In this post I share a useful programming technique I first saw used twenty-some years ago while reading through some C code. The technique combined aspects of an array and a linked-list into a single data construct. I've here abstracted the technique into a reusable container I call a partition. (If someone knows of some library in some language that offers a similar container I'd appreciate a reference.)
A partition is a high performance container that organizes a set of N sequential integer IDs (which together are called the domain) into an arbitrary number of non-overlapping groups. (I.e., each ID of the domain can be in at most one group.) The functionality of a partition includes these constant time operations:
- Given an ID, determine the group to which the ID belongs (if any).
- Given a group, find an ID in that group (if any).
- Given an ID, move that ID to a particular group (simultaneously removing it from the group with which it was previously a member if any).
None of the above operations use the heap and are each considerably faster than even a single push to standard implementations of a doubly linked list.

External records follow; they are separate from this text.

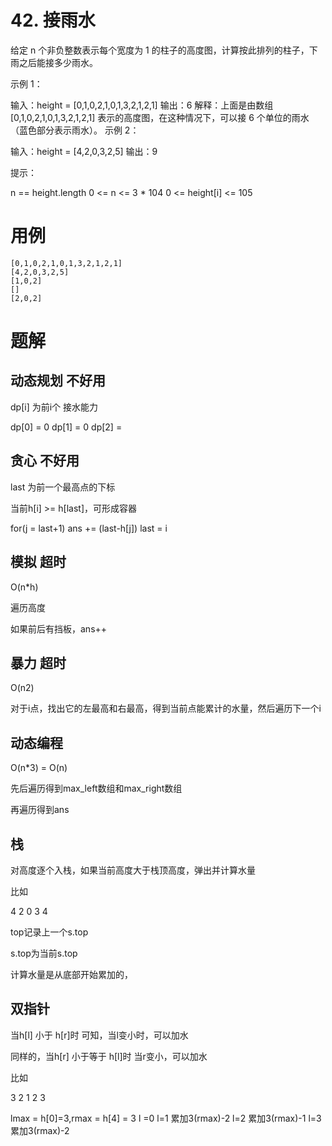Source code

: # 42. 接雨水
给定 n 个非负整数表示每个宽度为 1 的柱子的高度图，计算按此排列的柱子，下雨之后能接多少雨水。

 

示例 1：



输入：height = [0,1,0,2,1,0,1,3,2,1,2,1]
输出：6
解释：上面是由数组 [0,1,0,2,1,0,1,3,2,1,2,1] 表示的高度图，在这种情况下，可以接 6 个单位的雨水（蓝色部分表示雨水）。 
示例 2：

输入：height = [4,2,0,3,2,5]
输出：9
 

提示：

n == height.length
0 <= n <= 3 * 104
0 <= height[i] <= 105

# 用例
```
[0,1,0,2,1,0,1,3,2,1,2,1]
[4,2,0,3,2,5]
[1,0,2]
[]
[2,0,2]
```

# 题解

## 动态规划 不好用

dp[i] 为前i个 接水能力

dp[0] = 0
dp[1] = 0
dp[2] = 

## 贪心 不好用

last 为前一个最高点的下标

当前h[i] >= h[last]，可形成容器

for(j = last+1) ans += (last-h[j])
last = i

## 模拟 超时

O(n*h)

遍历高度

如果前后有挡板，ans++

## 暴力 超时

O(n2)

对于i点，找出它的左最高和右最高，得到当前点能累计的水量，然后遍历下一个i

## 动态编程

O(n*3) = O(n)

先后遍历得到max_left数组和max_right数组

再遍历得到ans

## 栈

对高度逐个入栈，如果当前高度大于栈顶高度，弹出并计算水量

比如

4 2 0 3 4

top记录上一个s.top

s.top为当前s.top

计算水量是从底部开始累加的，

## 双指针

当h[l] 小于 h[r]时
可知，当l变小时，可以加水

同样的，当h[r] 小于等于 h[l]时
当r变小，可以加水


比如

3 2 1 2 3

lmax = h[0]=3,rmax = h[4] = 3
l =0 
l=1 累加3(rmax)-2
l=2 累加3(rmax)-1
l=3 累加3(rmax)-2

A partition has not one, but two fundamental classes: Domain and Group. The set of sequential IDs in a partition are defined by a Domain object; and a Group is a list of IDs from a Domain. Domain and Group each have two templatization parameters M and V. IDs can be bound to a user-defined member object of type M and Groups can be bound to a user defined value object of type V. Together these associations enable mappings from objects of type M (with known IDs) to objects of type V, and conversely from objects of type V (with known Groups) to a list of objects of type M.
The partition is potentially useful any time objects need to be organized into groups; and that happens all the time! In this post, I show how you can use a partition to track the states of a set of like objects. This is just one possible usage of a partition and is intended only as a tutorial example of how you can use this versatile storage class.
Contents
Motivation
Suppose you have a set of N objects of some common type each having an independent state variable. Perhaps you have hardware monitoring the bit-error-rates on N communications ports and it is your job to categorize them into signal quality states of CLEAR, DEGRADED or FAILED. Or perhaps you are tracking the BUSY-IDLE states of N processors in a massively parallel computer processing environment. Or you might be tracking the activity of N threads in a thread pool. Obviously, such problems abound.

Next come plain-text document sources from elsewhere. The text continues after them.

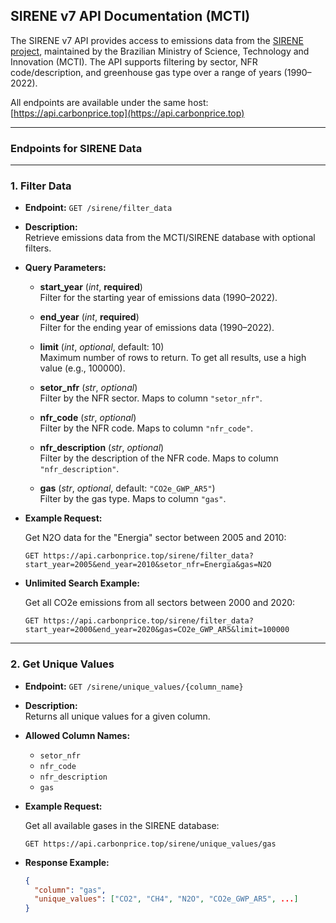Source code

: ## SIRENE v7 API Documentation (MCTI)

The SIRENE v7 API provides access to emissions data from the [SIRENE project](https://www.gov.br/mcti/pt-br/acompanhe-o-mcti/sirene), maintained by the Brazilian Ministry of Science, Technology and Innovation (MCTI). The API supports filtering by sector, NFR code/description, and greenhouse gas type over a range of years (1990–2022).

All endpoints are available under the same host: [https://api.carbonprice.top](https://api.carbonprice.top)

---

### Endpoints for SIRENE Data

---

### 1. Filter Data

- **Endpoint:** `GET /sirene/filter_data`
- **Description:**  
  Retrieve emissions data from the MCTI/SIRENE database with optional filters.

- **Query Parameters:**
  - **start_year** (*int*, **required**)  
    Filter for the starting year of emissions data (1990–2022).
  
  - **end_year** (*int*, **required**)  
    Filter for the ending year of emissions data (1990–2022).

  - **limit** (*int*, *optional*, default: 10)  
    Maximum number of rows to return. To get all results, use a high value (e.g., 100000).
  
  - **setor_nfr** (*str*, *optional*)  
    Filter by the NFR sector. Maps to column `"setor_nfr"`.
  
  - **nfr_code** (*str*, *optional*)  
    Filter by the NFR code. Maps to column `"nfr_code"`.
  
  - **nfr_description** (*str*, *optional*)  
    Filter by the description of the NFR code. Maps to column `"nfr_description"`.
  
  - **gas** (*str*, *optional*, default: `"CO2e_GWP_AR5"`)  
    Filter by the gas type. Maps to column `"gas"`.

- **Example Request:**

  Get N2O data for the "Energia" sector between 2005 and 2010:
  
  ```
  GET https://api.carbonprice.top/sirene/filter_data?start_year=2005&end_year=2010&setor_nfr=Energia&gas=N2O
  ```

- **Unlimited Search Example:**

  Get all CO2e emissions from all sectors between 2000 and 2020:

  ```
  GET https://api.carbonprice.top/sirene/filter_data?start_year=2000&end_year=2020&gas=CO2e_GWP_AR5&limit=100000
  ```

---

### 2. Get Unique Values

- **Endpoint:** `GET /sirene/unique_values/{column_name}`
- **Description:**  
  Returns all unique values for a given column.

- **Allowed Column Names:**
  - `setor_nfr`
  - `nfr_code`
  - `nfr_description`
  - `gas`

- **Example Request:**

  Get all available gases in the SIRENE database:
  
  ```
  GET https://api.carbonprice.top/sirene/unique_values/gas
  ```

- **Response Example:**
  ```json
  {
    "column": "gas",
    "unique_values": ["CO2", "CH4", "N2O", "CO2e_GWP_AR5", ...]
  }
  ```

A common use-case for such systems is to find one or more objects in a particular state. For example, you may need to find one port in the CLEAR state for allocation to some new network communications service; or you may want to find and list all processors in the BUSY state to perform an audit. If the number of objects is small, you could simply iterate over them all until you find the objects with the desired state; but if you have many objects, this approach can be highly inefficient. To solve such problems for large sets, you will naturally use containers to hold objects that share a common state; but what type of container should you use?
For C++ you might group your objects into standard STL maps. Similarly, for Java you could use HashMaps from the java.util package. These classes provide convenient solutions, but such heavy-weight containers may be prohibitively slow for some applications.

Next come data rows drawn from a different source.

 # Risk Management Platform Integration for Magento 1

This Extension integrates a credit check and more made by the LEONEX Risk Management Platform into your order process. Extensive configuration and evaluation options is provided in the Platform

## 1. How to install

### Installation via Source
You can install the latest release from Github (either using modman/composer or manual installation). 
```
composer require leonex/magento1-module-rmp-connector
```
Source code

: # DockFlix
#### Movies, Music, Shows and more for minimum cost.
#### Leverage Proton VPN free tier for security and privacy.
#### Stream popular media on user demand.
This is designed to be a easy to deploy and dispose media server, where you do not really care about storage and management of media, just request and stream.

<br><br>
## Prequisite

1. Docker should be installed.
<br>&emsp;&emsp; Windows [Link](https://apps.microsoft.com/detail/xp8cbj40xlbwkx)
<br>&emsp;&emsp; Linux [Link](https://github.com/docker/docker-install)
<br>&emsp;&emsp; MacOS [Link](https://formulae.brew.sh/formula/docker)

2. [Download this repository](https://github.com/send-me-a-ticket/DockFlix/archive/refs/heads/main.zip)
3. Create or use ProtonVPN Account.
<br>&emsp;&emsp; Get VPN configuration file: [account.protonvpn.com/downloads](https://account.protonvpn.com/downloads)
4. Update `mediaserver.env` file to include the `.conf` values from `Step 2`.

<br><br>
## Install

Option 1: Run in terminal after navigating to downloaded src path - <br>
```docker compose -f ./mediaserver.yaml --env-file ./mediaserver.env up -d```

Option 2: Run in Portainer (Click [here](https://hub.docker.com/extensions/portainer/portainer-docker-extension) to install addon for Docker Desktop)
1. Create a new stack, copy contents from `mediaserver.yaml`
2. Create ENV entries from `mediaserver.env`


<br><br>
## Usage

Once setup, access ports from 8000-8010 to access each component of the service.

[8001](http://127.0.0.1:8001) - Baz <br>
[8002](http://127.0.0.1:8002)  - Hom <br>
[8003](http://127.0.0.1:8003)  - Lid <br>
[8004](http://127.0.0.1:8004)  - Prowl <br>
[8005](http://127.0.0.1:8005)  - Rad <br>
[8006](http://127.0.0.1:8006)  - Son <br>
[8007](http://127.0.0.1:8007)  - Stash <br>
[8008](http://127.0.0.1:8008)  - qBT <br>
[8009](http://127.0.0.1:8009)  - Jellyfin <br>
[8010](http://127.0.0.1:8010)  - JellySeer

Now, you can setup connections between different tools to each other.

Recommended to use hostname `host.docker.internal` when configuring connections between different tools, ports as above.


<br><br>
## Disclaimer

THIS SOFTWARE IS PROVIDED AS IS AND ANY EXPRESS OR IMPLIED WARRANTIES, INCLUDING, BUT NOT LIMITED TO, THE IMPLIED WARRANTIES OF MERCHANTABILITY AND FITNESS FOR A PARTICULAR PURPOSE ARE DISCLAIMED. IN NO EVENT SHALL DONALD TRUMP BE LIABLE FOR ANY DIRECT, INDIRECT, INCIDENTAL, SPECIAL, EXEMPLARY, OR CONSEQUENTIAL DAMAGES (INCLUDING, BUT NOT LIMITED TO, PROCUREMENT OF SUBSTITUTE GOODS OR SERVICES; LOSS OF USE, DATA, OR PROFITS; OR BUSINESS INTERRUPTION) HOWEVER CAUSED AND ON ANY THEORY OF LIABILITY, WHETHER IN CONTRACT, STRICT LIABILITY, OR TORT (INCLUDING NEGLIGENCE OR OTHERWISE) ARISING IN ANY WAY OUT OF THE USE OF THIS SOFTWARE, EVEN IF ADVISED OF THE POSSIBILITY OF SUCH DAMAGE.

A lighter-weight alternative is to use linked-lists, but then a state change of, for example, a circuit from CLEAR to DEGRADED now requires you first find the circuit in the CLEAR list so that it can be removed from that list before adding it to the DEGRADED list; this search can again be slow for large sets. In the C++ domain you can remedy this by giving each circuit object an iterator that tracks its own location in the linked-list of which it is currently a member. This is actually an effective (if slightly cumbersome) solution. In the Java domain, such an approach is not possible if you restrict yourself to standard library containers which suffer from the limitation that iterators point between two members and are in any case necessarily invalidated whenever the container they reference is updated. (Oh, the horror! I need a Prozac!)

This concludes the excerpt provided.